Exercise requirements :: Retype all of the data that follows, line for line.
BEGIN Task input
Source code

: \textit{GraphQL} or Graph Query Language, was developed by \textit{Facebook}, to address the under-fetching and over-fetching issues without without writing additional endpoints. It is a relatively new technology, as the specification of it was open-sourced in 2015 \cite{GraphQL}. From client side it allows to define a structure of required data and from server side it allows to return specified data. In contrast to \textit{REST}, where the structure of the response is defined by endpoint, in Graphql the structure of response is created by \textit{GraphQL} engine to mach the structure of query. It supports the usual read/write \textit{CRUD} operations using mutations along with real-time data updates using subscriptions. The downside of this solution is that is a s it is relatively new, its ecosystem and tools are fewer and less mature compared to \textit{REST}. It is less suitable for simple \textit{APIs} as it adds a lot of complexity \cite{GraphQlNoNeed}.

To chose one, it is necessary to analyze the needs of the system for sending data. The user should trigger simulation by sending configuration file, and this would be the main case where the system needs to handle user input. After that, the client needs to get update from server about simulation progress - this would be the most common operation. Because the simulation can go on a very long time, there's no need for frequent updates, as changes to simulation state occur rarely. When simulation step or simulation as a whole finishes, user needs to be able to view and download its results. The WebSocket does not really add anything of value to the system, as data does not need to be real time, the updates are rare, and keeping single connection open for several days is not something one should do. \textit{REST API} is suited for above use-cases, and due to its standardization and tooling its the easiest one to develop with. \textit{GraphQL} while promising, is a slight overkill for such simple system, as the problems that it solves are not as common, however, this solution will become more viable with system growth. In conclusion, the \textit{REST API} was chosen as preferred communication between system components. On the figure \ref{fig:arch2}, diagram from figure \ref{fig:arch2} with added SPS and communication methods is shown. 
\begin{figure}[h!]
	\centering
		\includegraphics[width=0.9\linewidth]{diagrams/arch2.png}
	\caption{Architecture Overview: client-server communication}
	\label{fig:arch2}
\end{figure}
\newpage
END Task input
Task result ::
Source code

: \textit{GraphQL} or Graph Query Language, was developed by \textit{Facebook}, to address the under-fetching and over-fetching issues without without writing additional endpoints. It is a relatively new technology, as the specification of it was open-sourced in 2015 \cite{GraphQL}. From client side it allows to define a structure of required data and from server side it allows to return specified data. In contrast to \textit{REST}, where the structure of the response is defined by endpoint, in Graphql the structure of response is created by \textit{GraphQL} engine to mach the structure of query. It supports the usual read/write \textit{CRUD} operations using mutations along with real-time data updates using subscriptions. The downside of this solution is that is a s it is relatively new, its ecosystem and tools are fewer and less mature compared to \textit{REST}. It is less suitable for simple \textit{APIs} as it adds a lot of complexity \cite{GraphQlNoNeed}.

To chose one, it is necessary to analyze the needs of the system for sending data. The user should trigger simulation by sending configuration file, and this would be the main case where the system needs to handle user input. After that, the client needs to get update from server about simulation progress - this would be the most common operation. Because the simulation can go on a very long time, there's no need for frequent updates, as changes to simulation state occur rarely. When simulation step or simulation as a whole finishes, user needs to be able to view and download its results. The WebSocket does not really add anything of value to the system, as data does not need to be real time, the updates are rare, and keeping single connection open for several days is not something one should do. \textit{REST API} is suited for above use-cases, and due to its standardization and tooling its the easiest one to develop with. \textit{GraphQL} while promising, is a slight overkill for such simple system, as the problems that it solves are not as common, however, this solution will become more viable with system growth. In conclusion, the \textit{REST API} was chosen as preferred communication between system components. On the figure \ref{fig:arch2}, diagram from figure \ref{fig:arch2} with added SPS and communication methods is shown. 
\begin{figure}[h!]
	\centering
		\includegraphics[width=0.9\linewidth]{diagrams/arch2.png}
	\caption{Architecture Overview: client-server communication}
	\label{fig:arch2}
\end{figure}
\newpage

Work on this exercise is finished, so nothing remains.